2.6 Statistical analysis

Statistical analyses were performed using the R statistical package (R 4.2.1). Clinical variables, including sample size, age, sex, smoking status, day from onset, whether received IFN treatment, C-reactive protein (CRP) level, peak viral load, and various cell counts, percentages, and ratios, were summarized as the basic characteristics and stratified by disease severity. Group differences were assessed using t-test for normally distributed continuous variables, the Mann Whitney U test for continuous variables with skewed distributions, and the chi-square test for categorical variables. ROC curves were used to evaluate sensitivity and specificity for every possible cut-off for the potential biomarkers in bulk RNA-seq data. For RNA-seq data, gene counts were normalized using the TMM method (43). In the analysis of single-cell RNA-Seq (scRNAseq), we used the Kruskal-Wallis test to determine the expression differences among different cell types, stratified by disease status.

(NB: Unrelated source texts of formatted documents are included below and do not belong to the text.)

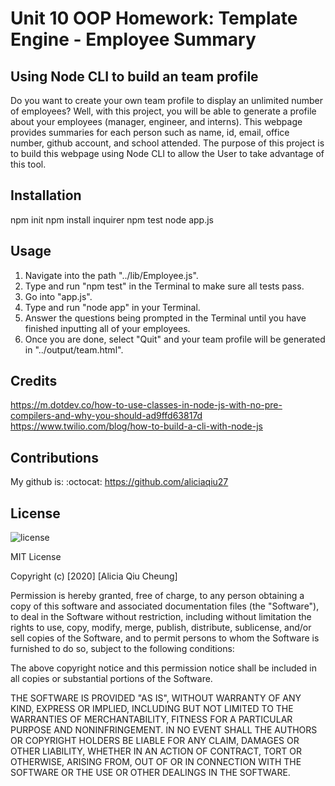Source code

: # Unit 10 OOP Homework: Template Engine - Employee Summary

## Using Node CLI to build an team profile
Do you want to create your own team profile to display an unlimited number of employees? Well, with this project, you will be able to generate a profile about your employees (manager, engineer, and interns). This webpage provides summaries for each person such as name, id, email, office number, github account, and school attended. The purpose of this project is to build this webpage using Node CLI to allow the User to take advantage of this tool.  

## Installation
npm init
npm install inquirer
npm test
node app.js

## Usage 
1) Navigate into the path "../lib/Employee.js".
2) Type and run "npm test" in the Terminal to make sure all tests pass.
3) Go into "app.js". 
4) Type and run "node app" in your Terminal.
5) Answer the questions being prompted in the Terminal until you have finished inputting all of your employees.
6) Once you are done, select "Quit" and your team profile will be generated in "../output/team.html". 

## Credits
https://m.dotdev.co/how-to-use-classes-in-node-js-with-no-pre-compilers-and-why-you-should-ad9ffd63817d
https://www.twilio.com/blog/how-to-build-a-cli-with-node-js

## Contributions
My github is: :octocat: https://github.com/aliciaqiu27

## License
![license](https://img.shields.io/badge/License-MIT-brightgreen)

MIT License

Copyright (c) [2020] [Alicia Qiu Cheung]

Permission is hereby granted, free of charge, to any person obtaining a copy
of this software and associated documentation files (the "Software"), to deal
in the Software without restriction, including without limitation the rights
to use, copy, modify, merge, publish, distribute, sublicense, and/or sell
copies of the Software, and to permit persons to whom the Software is
furnished to do so, subject to the following conditions:

The above copyright notice and this permission notice shall be included in all
copies or substantial portions of the Software.

THE SOFTWARE IS PROVIDED "AS IS", WITHOUT WARRANTY OF ANY KIND, EXPRESS OR
IMPLIED, INCLUDING BUT NOT LIMITED TO THE WARRANTIES OF MERCHANTABILITY,
FITNESS FOR A PARTICULAR PURPOSE AND NONINFRINGEMENT. IN NO EVENT SHALL THE
AUTHORS OR COPYRIGHT HOLDERS BE LIABLE FOR ANY CLAIM, DAMAGES OR OTHER
LIABILITY, WHETHER IN AN ACTION OF CONTRACT, TORT OR OTHERWISE, ARISING FROM,
OUT OF OR IN CONNECTION WITH THE SOFTWARE OR THE USE OR OTHER DEALINGS IN THE
SOFTWARE.
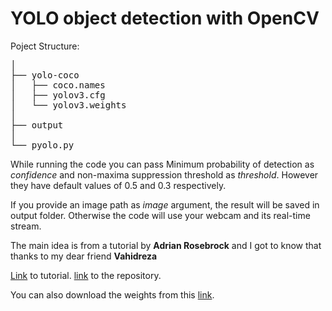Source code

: # YOLO object detection with OpenCV

Poject Structure:
<pre>
│
├── yolo-coco
│   ├── coco.names
│   ├── yolov3.cfg
│   └── yolov3.weights
│
├── output
│
└── pyolo.py
</pre>

While running the code you can pass Minimum probability of detection as *confidence* and non-maxima suppression threshold as *threshold*. However they have default values of 0.5 and 0.3 respectively.

If you provide an image path as *image* argument, the result will be saved in output folder.
Otherwise the code will use your webcam and its real-time stream.

The main idea is from a tutorial by **Adrian Rosebrock** and I got to know that thanks to my dear friend **Vahidreza**

[Link](https://www.pyimagesearch.com/2018/11/12/yolo-object-detection-with-opencv/) to tutorial.
[link](https://github.com/vrkh1996/yolo) to the repository.

You can also download the weights from this [link](https://pjreddie.com/media/files/yolov3.weights).

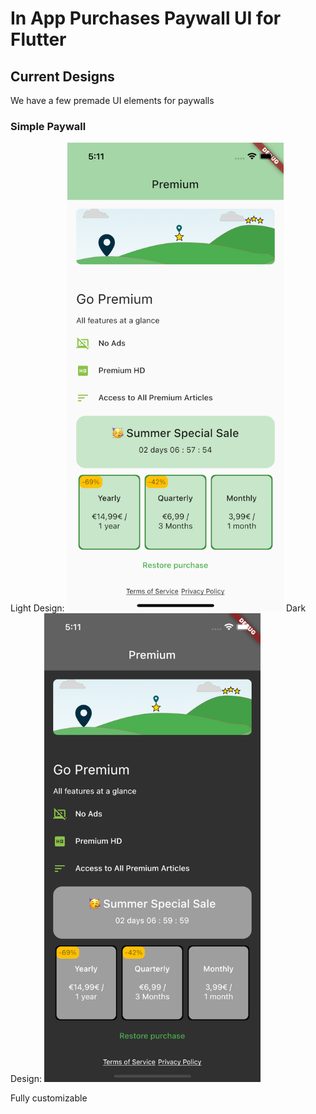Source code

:# In App Purchases Paywall UI for Flutter

## Current Designs
We have a few premade UI elements for paywalls

### Simple Paywall
Light Design:
<img src="./images/simple1_light.png" alt="Simple Paywall dark" height="750"/>
Dark Design:
<img src="./images/simple1_dark.png" alt="Simple Paywall dark" height="750"/>

Fully customizable
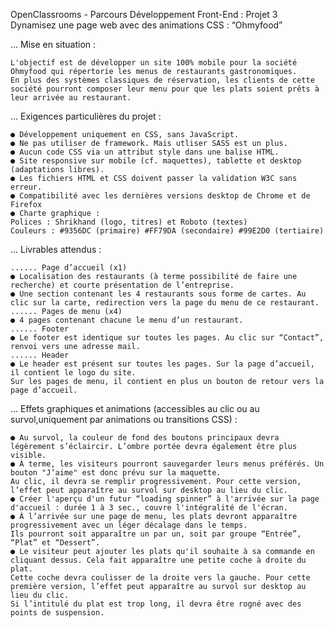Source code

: OpenClassrooms - Parcours Développement Front-End : Projet 3
Dynamisez une page web avec des animations CSS : “Ohmyfood”

... Mise en situation :

    L'objectif est de développer un site 100% mobile pour la société Ohmyfood qui répertorie les menus de restaurants gastronomiques.
    En plus des systèmes classiques de réservation, les clients de cette société pourront composer leur menu pour que les plats soient prêts à leur arrivée au restaurant.

... Exigences particulières du projet :

    ● Développement uniquement en CSS, sans JavaScript.
    ● Ne pas utiliser de framework. Mais utliser SASS est un plus.
    ● Aucun code CSS via un attribut style dans une balise HTML.
    ● Site responsive sur mobile (cf. maquettes), tablette et desktop (adaptations libres).
    ● Les fichiers HTML et CSS doivent passer la validation W3C sans erreur.
    ● Compatibilité avec les dernières versions desktop de Chrome et de Firefox
    ● Charte graphique :
    Polices : Shrikhand (logo, titres) et Roboto (textes)
    Couleurs : #9356DC (primaire) #FF79DA (secondaire) #99E2D0 (tertiaire)

... Livrables attendus :

    ...... Page d’accueil (x1)
    ● Localisation des restaurants (à terme possibilité de faire une recherche) et courte présentation de l’entreprise.
    ● Une section contenant les 4 restaurants sous forme de cartes. Au clic sur la carte, redirection vers la page du menu de ce restaurant.
    ...... Pages de menu (x4)
    ● 4 pages contenant chacune le menu d’un restaurant.
    ...... Footer
    ● Le footer est identique sur toutes les pages. Au clic sur “Contact”, renvoi vers une adresse mail.
    ...... Header
    ● Le header est présent sur toutes les pages. Sur la page d’accueil, il contient le logo du site.
    Sur les pages de menu, il contient en plus un bouton de retour vers la page d’accueil.

... Effets graphiques et animations (accessibles au clic ou au survol,uniquement par animations ou transitions CSS) :

    ● Au survol, la couleur de fond des boutons principaux devra légèrement s’éclaircir. L’ombre portée devra également être plus visible.
    ● À terme, les visiteurs pourront sauvegarder leurs menus préférés. Un bouton "J’aime" est donc prévu sur la maquette.
    Au clic, il devra se remplir progressivement. Pour cette version, l’effet peut apparaître au survol sur desktop au lieu du clic.
    ● Créer l'aperçu d'un futur “loading spinner” à l'arrivée sur la page d'accueil : durée 1 à 3 sec., couvre l'intégralité de l'écran.
    ● À l’arrivée sur une page de menu, les plats devront apparaître progressivement avec un léger décalage dans le temps.
    Ils pourront soit apparaître un par un, soit par groupe “Entrée”, “Plat” et “Dessert”.
    ● Le visiteur peut ajouter les plats qu'il souhaite à sa commande en cliquant dessus. Cela fait apparaître une petite coche à droite du plat.
    Cette coche devra coulisser de la droite vers la gauche. Pour cette première version, l’effet peut apparaître au survol sur desktop au lieu du clic.
    Si l’intitulé du plat est trop long, il devra être rogné avec des points de suspension.

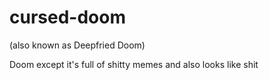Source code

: # cursed-doom
(also known as Deepfried Doom)

Doom except it's full of shitty memes and also looks like shit
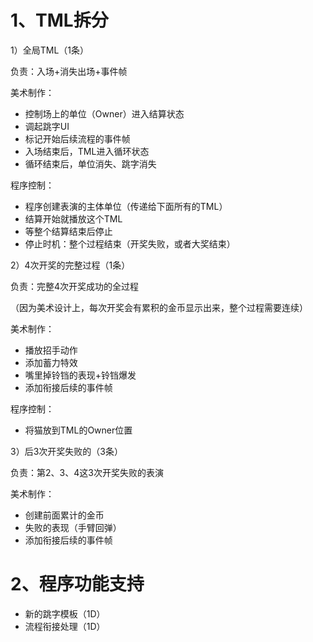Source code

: # 1、TML拆分
1）全局TML（1条）

负责：入场+消失出场+事件帧

美术制作：

+ 控制场上的单位（Owner）进入结算状态
+ 调起跳字UI
+ 标记开始后续流程的事件帧
+ 入场结束后，TML进入循环状态
+ 循环结束后，单位消失、跳字消失

程序控制：

+ 程序创建表演的主体单位（传递给下面所有的TML）
+ 结算开始就播放这个TML
+ 等整个结算结束后停止
+ 停止时机：整个过程结束（开奖失败，或者大奖结束）



2）4次开奖的完整过程（1条）

负责：完整4次开奖成功的全过程

（因为美术设计上，每次开奖会有累积的金币显示出来，整个过程需要连续）

美术制作：

+ 播放招手动作
+ 添加蓄力特效
+ 嘴里掉铃铛的表现+铃铛爆发
+ 添加衔接后续的事件帧

程序控制：

+ 将猫放到TML的Owner位置



3）后3次开奖失败的（3条）

负责：第2、3、4这3次开奖失败的表演

美术制作：

+ 创建前面累计的金币
+ 失败的表现（手臂回弹）
+ 添加衔接后续的事件帧



# 2、程序功能支持
+ 新的跳字模板（1D）
+ 流程衔接处理（1D）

Correlation analysis between IFN score and continuous clinical variables was performed by Spearman correlation. Associations between IFN score and categorical clinical variables were tested by Wilcoxon Rank sum test (two categories) or Kruskal-Wallis test (more than two categories) with pairwise comparisons. The correlations between IFN score and each of the single gene were performed by Spearman correlation and were visualized using R package ‘PerformanceAnalytics’. Other plots were created by ‘ggpubr’. P values < 0.05 were considered significant.

3 Results

3.1 Characteristics of COVID-19 patients

The COVID-19 patients (n = 81, 48.15% females) included in this study had an average age of 39.95 ± 24.72 years. Patients were divided into two groups based on their severity and 13 (16%) of them were classified as severe (Table 1). Similar to other clinical reports, COVID-19 severity was positively correlated with age (p<0.001) and men were likely to get severe disease (p=0.02). Furthermore, all the severe cases were current smokers. Elevated CRP levels were associated with COVID-19 severity (p=0.01). Additionally, severe cases were associated with decreased complete blood count (CBC) (p=0.002), and lymphocytes % count (p<0.001) and thus a higher neutrophil to lymphocyte ratio (p<0.001).

Although there were 105 patients in the cohort, 24 of them did not have blood sample available for analysis during the first 10 days after disease onset. Another 6 patients had a poor RNA yield which may be due to sample degradation. Finally, only 75 patients had blood sample available for ISGs expression qPCR analysis and determination of IFN score.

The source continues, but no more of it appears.